The team suggests that within the context of real-world funds, a tiny weakness—even a 1% failure rate—could expose the system to systemic risks. They recommend that AI agents be “stress tested” before being put into practical use.
Hancheng Cao, an incoming assistant professor at Emory University, notes that the value negotiation study has limitations. “The experiments were conducted in simulated environments that won’t fully capture the complexity of real-world negotiations or user behavior,” says Cao.
Pei, the researcher, says researchers and industry practitioners are experimenting with a wide range of strategies to scale back these risks.
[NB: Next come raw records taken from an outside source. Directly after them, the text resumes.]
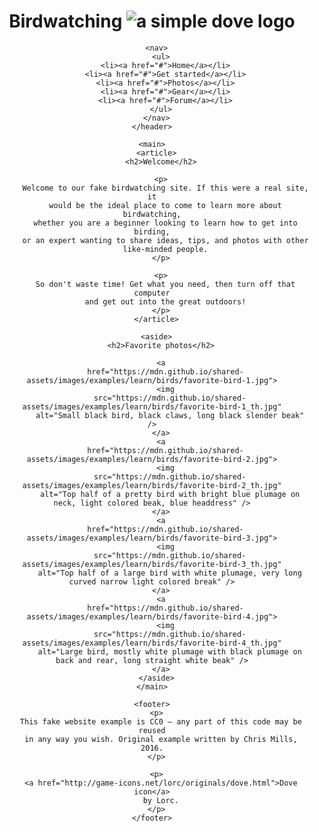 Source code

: <!DOCTYPE html>
<html lang="en">
  <head>
    <meta charset="utf-8" />
    <title>Birdwatching</title>
    <link
      href="https://fonts.googleapis.com/css?family=Roboto+Condensed:300%7CCinzel+Decorative:700"
      rel="stylesheet" />
    <link href="style.css" rel="stylesheet" />
  </head>

  <body>
    <header>
      <h1>
        Birdwatching
        <img
          src="https://mdn.github.io/shared-assets/images/examples/learn/birds/dove.png"
          alt="a simple dove logo" />
      </h1>

      <nav>
        <ul>
          <li><a href="#">Home</a></li>
          <li><a href="#">Get started</a></li>
          <li><a href="#">Photos</a></li>
          <li><a href="#">Gear</a></li>
          <li><a href="#">Forum</a></li>
        </ul>
      </nav>
    </header>

    <main>
      <article>
        <h2>Welcome</h2>

        <p>
          Welcome to our fake birdwatching site. If this were a real site, it
          would be the ideal place to come to learn more about birdwatching,
          whether you are a beginner looking to learn how to get into birding,
          or an expert wanting to share ideas, tips, and photos with other
          like-minded people.
        </p>

        <p>
          So don't waste time! Get what you need, then turn off that computer
          and get out into the great outdoors!
        </p>
      </article>

      <aside>
        <h2>Favorite photos</h2>

        <a
          href="https://mdn.github.io/shared-assets/images/examples/learn/birds/favorite-bird-1.jpg">
          <img
            src="https://mdn.github.io/shared-assets/images/examples/learn/birds/favorite-bird-1_th.jpg"
            alt="Small black bird, black claws, long black slender beak" />
        </a>
        <a
          href="https://mdn.github.io/shared-assets/images/examples/learn/birds/favorite-bird-2.jpg">
          <img
            src="https://mdn.github.io/shared-assets/images/examples/learn/birds/favorite-bird-2_th.jpg"
            alt="Top half of a pretty bird with bright blue plumage on neck, light colored beak, blue headdress" />
        </a>
        <a
          href="https://mdn.github.io/shared-assets/images/examples/learn/birds/favorite-bird-3.jpg">
          <img
            src="https://mdn.github.io/shared-assets/images/examples/learn/birds/favorite-bird-3_th.jpg"
            alt="Top half of a large bird with white plumage, very long curved narrow light colored break" />
        </a>
        <a
          href="https://mdn.github.io/shared-assets/images/examples/learn/birds/favorite-bird-4.jpg">
          <img
            src="https://mdn.github.io/shared-assets/images/examples/learn/birds/favorite-bird-4_th.jpg"
            alt="Large bird, mostly white plumage with black plumage on back and rear, long straight white beak" />
        </a>
      </aside>
    </main>

    <footer>
      <p>
        This fake website example is CC0 — any part of this code may be reused
        in any way you wish. Original example written by Chris Mills, 2016.
      </p>

      <p>
        <a href="http://game-icons.net/lorc/originals/dove.html">Dove icon</a>
        by Lorc.
      </p>
    </footer>
  </body>
</html>
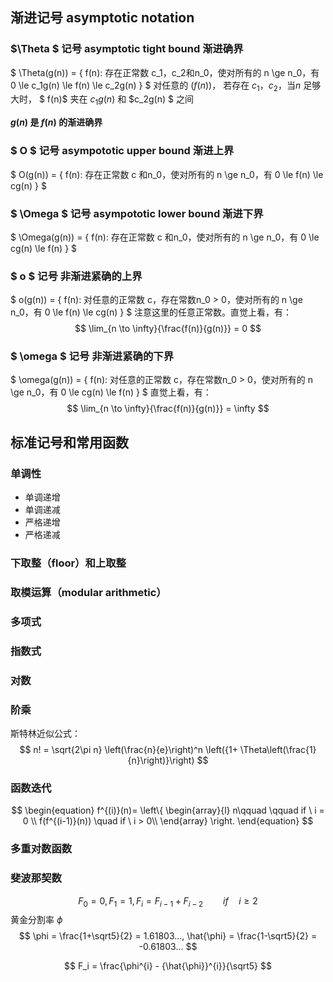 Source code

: 

## 渐进记号  asymptotic notation

### $\Theta $ 记号  asymptotic tight bound 渐进确界
$ \Theta(g(n)) = \{ f(n): 存在正常数 c_1，c_2和n_0，使对所有的 n \ge n_0，有 0 \le c_1g(n) \le f(n) \le c_2g(n) \} $
对任意的 $(f(n))$， 若存在 $c_1$，$c_2$，当$n$ 足够大时， $ f(n)$ 夹在 $c_1g(n)$ 和 $c_2g(n) $ 之间

**$g(n)$ 是 $f(n)$ 的渐进确界**

### $ O $ 记号  asympototic upper bound 渐进上界
$ O(g(n)) = \{ f(n): 存在正常数 c 和n_0，使对所有的 n \ge n_0，有 0 \le  f(n) \le cg(n) \} $

### $ \Omega $ 记号 asympototic lower bound 渐进下界
$ \Omega(g(n)) = \{ f(n): 存在正常数 c 和n_0，使对所有的 n \ge n_0，有 0  \le cg(n) \le  f(n) \} $

### $ o $ 记号  非渐进紧确的上界
$ o(g(n)) = \{ f(n): 对任意的正常数 c，存在常数n_0 > 0，使对所有的 n \ge n_0，有 0 \le  f(n) \le cg(n) \} $
注意这里的任意正常数。直觉上看，有：$$ \lim_{n \to \infty}{\frac{f(n)}{g(n)}} = 0 $$

### $ \omega $ 记号   非渐进紧确的下界
$ \omega(g(n)) = \{ f(n): 对任意的正常数 c，存在常数n_0 > 0，使对所有的 n \ge n_0，有 0 \le cg(n) \le  f(n) \} $
直觉上看，有：$$ \lim_{n \to \infty}{\frac{f(n)}{g(n)}} = \infty $$

## 标准记号和常用函数
### 单调性
- 单调递增
- 单调递减
- 严格递增
- 严格递减

### 下取整（floor）和上取整
### 取模运算（modular arithmetic）
### 多项式
### 指数式
### 对数
### 阶乘
斯特林近似公式：
$$ n! = \sqrt{2\pi n} \left(\frac{n}{e}\right)^n \left({1+ \Theta\left(\frac{1}{n}\right)}\right) $$
### 函数迭代
$$
\begin{equation}
f^{(i)}(n)= \left\{
\begin{array}{l}
n\qquad \qquad if \ i = 0 \\
f(f^{(i-1)}(n)) \quad if \ i > 0\\
\end{array} \right.
\end{equation}
$$
### 多重对数函数
### 斐波那契数
$$ F_0 = 0, F_1 = 1, F_i = F_{i-1} + F_{i-2} \qquad if \quad i \ge 2 $$
黄金分割率 $\phi$
$$ \phi = \frac{1+\sqrt5}{2} = 1.61803..., \hat{\phi} = \frac{1-\sqrt5}{2} = -0.61803...  $$

$$ F_i = \frac{\phi^{i} - {\hat{\phi}}^{i}}{\sqrt5} $$
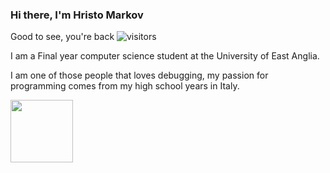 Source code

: ### Hi there, I'm Hristo Markov
Good to see, you're back ![visitors](https://visitor-badge.glitch.me/badge?page_id=page.id)

I am a Final year computer science student at the University of East Anglia.

I am one of those people that loves debugging, my passion for programming comes from my high school years in Italy.


<img height="100em" src="https://github-readme-stats.vercel.app/api?username=Hmarkov&show_icons=true&hide_border=true&&count_private=true&include_all_commits=true" />
<!--START_SECTION:waka-->
<!--END_SECTION:waka-->
<!--
**Hmarkov/Hmarkov** is a ✨ _special_ ✨ repository because its `README.md` (this file) appears on your GitHub profile.

Here are some ideas to get you started:
![visitors](https://visitor-badge.glitch.me/badge?page_id=page.id)
-->
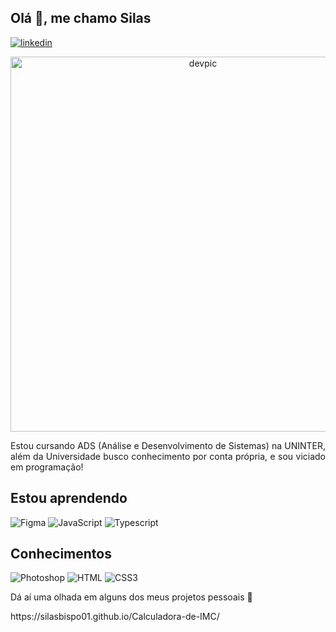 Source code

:## Olá 👋, me chamo Silas
[![linkedin](https://img.shields.io/badge/LinkedIn-0077B5?style=for-the-badge&logo=linkedin&logoColor=white)](https://www.linkedin.com/in/silas-bispo-dos-santos-1783a41a7/)

<p align="center"><img src="../main/dev.png" alt="devpic" width="600" /></p>

 <p style='text-align: justify; '> Estou cursando ADS (Análise e Desenvolvimento de Sistemas) na UNINTER,
 além da Universidade busco conhecimento por conta própria, e sou viciado em programação! 
   </p>
 
 ## Estou aprendendo
![Figma](https://img.shields.io/badge/figma-%23F24E1E.svg?&style=for-the-badge&logo=figma&logoColor=white)
![JavaScript](https://img.shields.io/badge/javascript-%23323330.svg?&style=for-the-badge&logo=javascript&logoColor=%23F7DF1E)
![Typescript](https://img.shields.io/badge/typescript-%23007ACC.svg?&style=for-the-badge&logo=typescript&logoColor=white)

## Conhecimentos 
![Photoshop](https://img.shields.io/badge/adobephotoshop-%2331A8FF.svg?&style=for-the-badge&logo=adobephotoshop&logoColor=white)
![HTML](https://img.shields.io/badge/html5-%23E34F26.svg?&style=for-the-badge&logo=html5&logoColor=white)
![CSS3](https://img.shields.io/badge/css3-%231572B6.svg?&style=for-the-badge&logo=css3&logoColor=white)


  
  Dá aí uma olhada em alguns dos meus projetos pessoais  👾 
  <p>https://silasbispo01.github.io/Calculadora-de-IMC/</p>
  
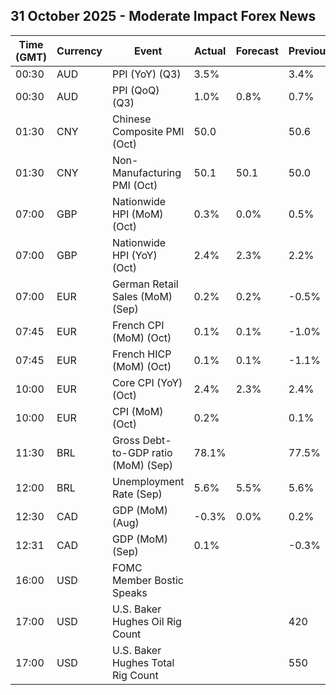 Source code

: ## 31 October 2025 - Moderate Impact Forex News

| Time (GMT) | Currency | Event | Actual | Forecast | Previous |
|------|----------|-------|--------|----------|----------|
| 00:30 | AUD | PPI (YoY) (Q3) | 3.5% |  | 3.4% |
| 00:30 | AUD | PPI (QoQ) (Q3) | 1.0% | 0.8% | 0.7% |
| 01:30 | CNY | Chinese Composite PMI (Oct) | 50.0 |  | 50.6 |
| 01:30 | CNY | Non-Manufacturing PMI (Oct) | 50.1 | 50.1 | 50.0 |
| 07:00 | GBP | Nationwide HPI (MoM) (Oct) | 0.3% | 0.0% | 0.5% |
| 07:00 | GBP | Nationwide HPI (YoY) (Oct) | 2.4% | 2.3% | 2.2% |
| 07:00 | EUR | German Retail Sales (MoM) (Sep) | 0.2% | 0.2% | -0.5% |
| 07:45 | EUR | French CPI (MoM) (Oct) | 0.1% | 0.1% | -1.0% |
| 07:45 | EUR | French HICP (MoM) (Oct) | 0.1% | 0.1% | -1.1% |
| 10:00 | EUR | Core CPI (YoY) (Oct) | 2.4% | 2.3% | 2.4% |
| 10:00 | EUR | CPI (MoM) (Oct) | 0.2% |  | 0.1% |
| 11:30 | BRL | Gross Debt-to-GDP ratio (MoM) (Sep) | 78.1% |  | 77.5% |
| 12:00 | BRL | Unemployment Rate (Sep) | 5.6% | 5.5% | 5.6% |
| 12:30 | CAD | GDP (MoM) (Aug) | -0.3% | 0.0% | 0.2% |
| 12:31 | CAD | GDP (MoM) (Sep) | 0.1% |  | -0.3% |
| 16:00 | USD | FOMC Member Bostic Speaks |  |  |  |
| 17:00 | USD | U.S. Baker Hughes Oil Rig Count |  |  | 420 |
| 17:00 | USD | U.S. Baker Hughes Total Rig Count |  |  | 550 |
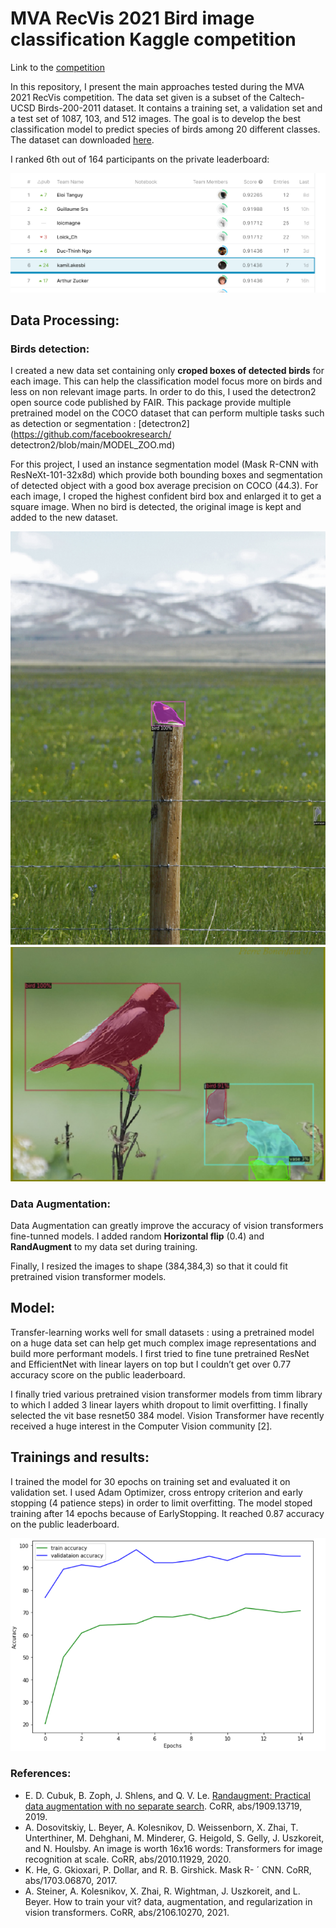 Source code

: 
# MVA RecVis 2021 Bird image classification Kaggle competition

Link to the [competition](https://www.kaggle.com/competitions/mva-recvis-2021/leaderboard)

In this repository, I present the main approaches tested during the MVA 2021 RecVis competition. The data set given
is a subset of the Caltech-UCSD Birds-200-2011 dataset.
It contains a training set, a validation set and a test set of
1087, 103, and 512 images. The goal is to develop the best
classification model to predict species of birds among 20
different classes. The dataset can downloaded [here](https://www.kaggle.com/competitions/mva-recvis-2021/data). 

I ranked 6th out of 164 participants on the private leaderboard: 

![Ranking](images/compet_result.png)


## Data Processing: 

### Birds detection: 

I created a new data set containing only **croped boxes of
detected birds** for each image. This can help the classification model focus more on birds and less on non relevant
image parts. In order to do this, I used the detectron2
open source code published by FAIR. This package provide
multiple pretrained model on the COCO dataset that can
perform multiple tasks such as detection or segmentation
: [detectron2](https://github.com/facebookresearch/
detectron2/blob/main/MODEL_ZOO.md)

For this project, I used an instance segmentation model
(Mask R-CNN with ResNeXt-101-32x8d) which
provide both bounding boxes and segmentation of detected
object with a good box average precision on COCO (44.3).
For each image, I croped the highest confident bird box and
enlarged it to get a square image. When no bird is detected,
the original image is kept and added to the new dataset.

![Bounding box1](images/bird_crop_example.png)
![Bounding box2](images/crop_birds.png)

### Data Augmentation: 

Data Augmentation can greatly improve the accuracy of
vision transformers fine-tunned models.
I added random **Horizontal flip** (0.4) and **RandAugment** to my data set during training. 

Finally, I resized the images to shape (384,384,3) so
that it could fit pretrained vision transformer models. 

## Model: 

Transfer-learning works well for small datasets : using
a pretrained model on a huge data set can help get much
complex image representations and build more performant
models. I first tried to fine tune pretrained ResNet and
EfficientNet with linear layers on top but I couldn’t get
over 0.77 accuracy score on the public leaderboard.

I finally tried various pretrained vision transformer
models from timm library to which I
added 3 linear layers whith dropout to limit overfitting. I
finally selected the vit base resnet50 384 model. Vision
Transformer have recently received a huge interest in the
Computer Vision community [2].


## Trainings and results: 

I trained the model for 30 epochs on training set and evaluated it on validation set. I used Adam Optimizer, cross
entropy criterion and early stopping (4 patience steps) in
order to limit overfitting. The model stoped training after
14 epochs because of EarlyStopping. It reached 0.87 accuracy on the public leaderboard.

![accuracy](images/vit_accuracy_evolution.png)


### References: 

-  E. D. Cubuk, B. Zoph, J. Shlens, and Q. V. Le. [Randaugment:
Practical data augmentation with no separate search](https://arxiv.org/abs/1909.13719). CoRR,
abs/1909.13719, 2019. 
-  A. Dosovitskiy, L. Beyer, A. Kolesnikov, D. Weissenborn,
X. Zhai, T. Unterthiner, M. Dehghani, M. Minderer,
G. Heigold, S. Gelly, J. Uszkoreit, and N. Houlsby. An image
is worth 16x16 words: Transformers for image recognition at
scale. CoRR, abs/2010.11929, 2020.
- K. He, G. Gkioxari, P. Dollar, and R. B. Girshick. Mask R- ´
CNN. CoRR, abs/1703.06870, 2017.
- A. Steiner, A. Kolesnikov, X. Zhai, R. Wightman, J. Uszkoreit, and L. Beyer. How to train your vit? data, augmentation, and regularization in vision transformers. CoRR,
abs/2106.10270, 2021. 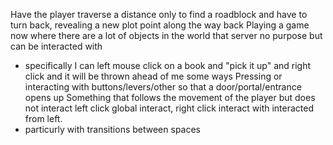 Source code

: Have the player traverse a distance only to find a roadblock and have to turn back, revealing a new plot point along the way back
Playing a game now where there are a lot of objects in the world that server no purpose but can be interacted with
 - specifically I can left mouse click on a book and "pick it up" and right click and it will be thrown ahead of me some ways
Pressing or interacting with buttons/levers/other so that a door/portal/entrance opens up
Something that follows the movement of the player but does not interact
left click global interact, right click interact with interacted from left.
 - particurly with transitions between spaces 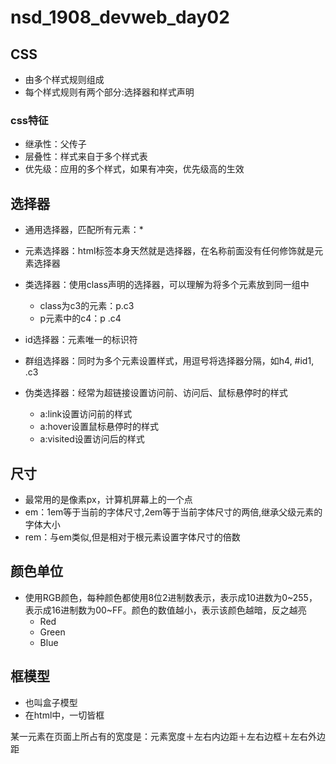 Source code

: # nsd_1908_devweb_day02

## CSS

- 由多个样式规则组成
- 每个样式规则有两个部分:选择器和样式声明

### css特征

- 继承性：父传子
- 层叠性：样式来自于多个样式表
- 优先级：应用的多个样式，如果有冲突，优先级高的生效

## 选择器

- 通用选择器，匹配所有元素：\*
- 元素选择器：html标签本身天然就是选择器，在名称前面没有任何修饰就是元素选择器
- 类选择器：使用class声明的选择器，可以理解为将多个元素放到同一组中
  - class为c3的元素：p.c3
  - p元素中的c4：p .c4

- id选择器：元素唯一的标识符
- 群组选择器：同时为多个元素设置样式，用逗号将选择器分隔，如h4, #id1, .c3
- 伪类选择器：经常为超链接设置访问前、访问后、鼠标悬停时的样式
  - a:link设置访问前的样式
  - a:hover设置鼠标悬停时的样式
  - a:visited设置访问后的样式

## 尺寸

- 最常用的是像素px，计算机屏幕上的一个点
- em：1em等于当前的字体尺寸,2em等于当前字体尺寸的两倍,继承父级元素的字体大小
- rem：与em类似,但是相对于根元素设置字体尺寸的倍数

## 颜色单位

- 使用RGB颜色，每种颜色都使用8位2进制数表示，表示成10进数为0~255，表示成16进制数为00~FF。颜色的数值越小，表示该颜色越暗，反之越亮
  - Red
  - Green
  - Blue

## 框模型

- 也叫盒子模型
- 在html中，一切皆框

某一元素在页面上所占有的宽度是：元素宽度＋左右内边距＋左右边框＋左右外边距







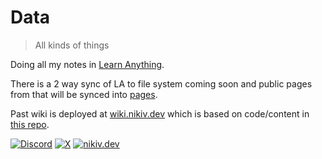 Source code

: # Data

> All kinds of things

Doing all my notes in [Learn Anything](https://learn-anything.xyz).

There is a 2 way sync of LA to file system coming soon and public pages from that will be synced into [pages](pages).

Past wiki is deployed at [wiki.nikiv.dev](https://wiki.nikiv.dev) which is based on code/content in [this repo](https://github.com/past-nikiv/knowledge).

[![Discord](https://img.shields.io/badge/Discord-100000?style=flat&logo=discord&logoColor=white&labelColor=black&color=black)](https://discord.com/invite/TVafwaD23d) [![X](https://img.shields.io/badge/nikitavoloboev-100000?logo=X&color=black)](https://x.com/nikitavoloboev) [![nikiv.dev](https://img.shields.io/badge/nikiv.dev-black)](https://nikiv.dev)
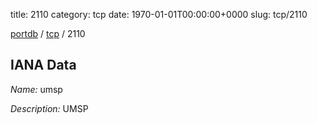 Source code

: title: 2110
category: tcp
date: 1970-01-01T00:00:00+0000
slug: tcp/2110

[portdb](/) / [tcp](/category/tcp.html) / 2110


## IANA Data

_Name:_ umsp

_Description:_ UMSP

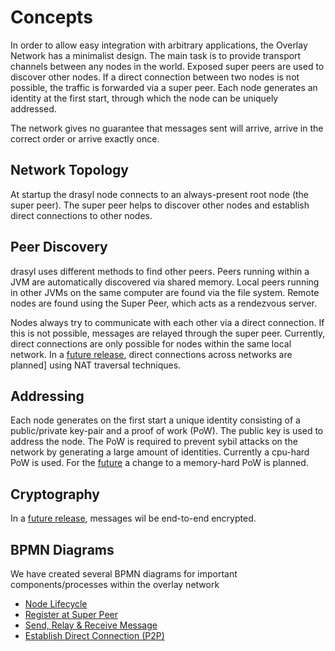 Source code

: # Concepts

In order to allow easy integration with arbitrary applications, the Overlay Network has a minimalist design. The main task is to provide transport channels
between any nodes in the world. Exposed super peers are used to discover other nodes. If a direct connection between two nodes is not possible, the traffic is
forwarded via a super peer. Each node generates an identity at the first start, through which the node can be uniquely addressed.

The network gives no guarantee that messages sent will arrive, arrive in the correct order or arrive exactly once.

## Network Topology

At startup the drasyl node connects to an always-present root node (the super peer).
The super peer helps to discover other nodes and establish direct connections to other nodes.

## Peer Discovery

drasyl uses different methods to find other peers.
Peers running within a JVM are automatically discovered via shared memory.
Local peers running in other JVMs on the same computer are found via the file system.
Remote nodes are found using the Super Peer, which acts as a rendezvous server.

Nodes always try to communicate with each other via a direct connection.
If this is not possible, messages are relayed through the super peer.
Currently, direct connections are only possible for nodes within the same local network.
In a [future release](https://git.informatik.uni-hamburg.de/sane-public/drasyl/-/issues/73), direct connections across networks are planned] using NAT traversal techniques.

## Addressing

Each node generates on the first start a unique identity consisting of a public/private key-pair and a proof of work (PoW).
The public key is used to address the node.
The PoW is required to prevent sybil attacks on the network by generating a large amount of identities.
Currently a cpu-hard PoW is used. For the [future](https://git.informatik.uni-hamburg.de/sane-public/drasyl/-/issues/76) a change to a memory-hard PoW is planned.

## Cryptography

In a [future release](https://git.informatik.uni-hamburg.de/sane-public/drasyl/-/issues/60), messages wil be end-to-end encrypted.

## BPMN Diagrams

We have created several BPMN diagrams for important components/processes within the overlay network

* [Node Lifecycle](https://cawemo.com/share/6bd4ccf2-7d15-493e-9b9a-5cd7041d34e1)
* [Register at Super Peer](https://cawemo.com/share/6bd4ccf2-7d15-493e-9b9a-5cd7041d34e1)
* [Send, Relay & Receive Message](https://cawemo.com/share/442a5a0e-a922-4dd3-920a-fa625c8e1fe5)
* [Establish Direct Connection (P2P)](https://cawemo.com/share/7c80ab60-da67-4438-bf75-e2c9c1c7e0fb)
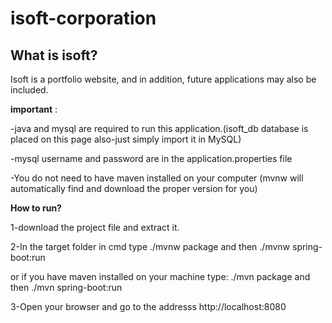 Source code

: # isoft-corporation


## What is isoft?


Isoft is a portfolio website, and in addition, future applications may also be included.


**important** : 

-java and mysql are required to run this application.(isoft_db database is placed on this page also-just simply import it in MySQL)

-mysql username and password are in the application.properties file

-You do not need to have maven installed on your computer (mvnw will automatically find and download the proper version for you)


**How to run?**

1-download the project file and extract it.

2-In the target folder in cmd type ./mvnw package and then ./mvnw spring-boot:run  

or if you have maven installed on your machine type: ./mvn package and then ./mvn spring-boot:run

3-Open your browser and go to the addresss http://localhost:8080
These include refining the prompts given to AI agents, enabling agents to make use of external tools or code to make higher decisions, coordinating multiple models to double-check one another’s work, and fine-tuning models on domain-specific financial data—all of which have shown promise in improving performance.
Many outstanding AI shopping tools are currently limited to product suggestion. In April, for instance, Amazon launched “Buy for Me,” an AI agent that helps customers find and buy products from other brands’ sites if Amazon doesn’t sell them directly.
While price negotiation is rare in consumer e-commerce, it’s more common in business-to-business transactions. Alibaba.com has rolled out a sourcing assistant called Accio, built on its open-source Qwen models, that helps businesses find suppliers and research products. The corporate told it has no plans to automate price bargaining thus far, citing high risk.
That could be a sensible move. For now, Pei advises consumers to treat AI shopping assistants as helpful tools—not stand-ins for humans in decision-making.
“I don’t think we’re fully able to delegate our decisions to AI shopping agents,” he says. “So possibly just use it as an information tool, not a negotiator.”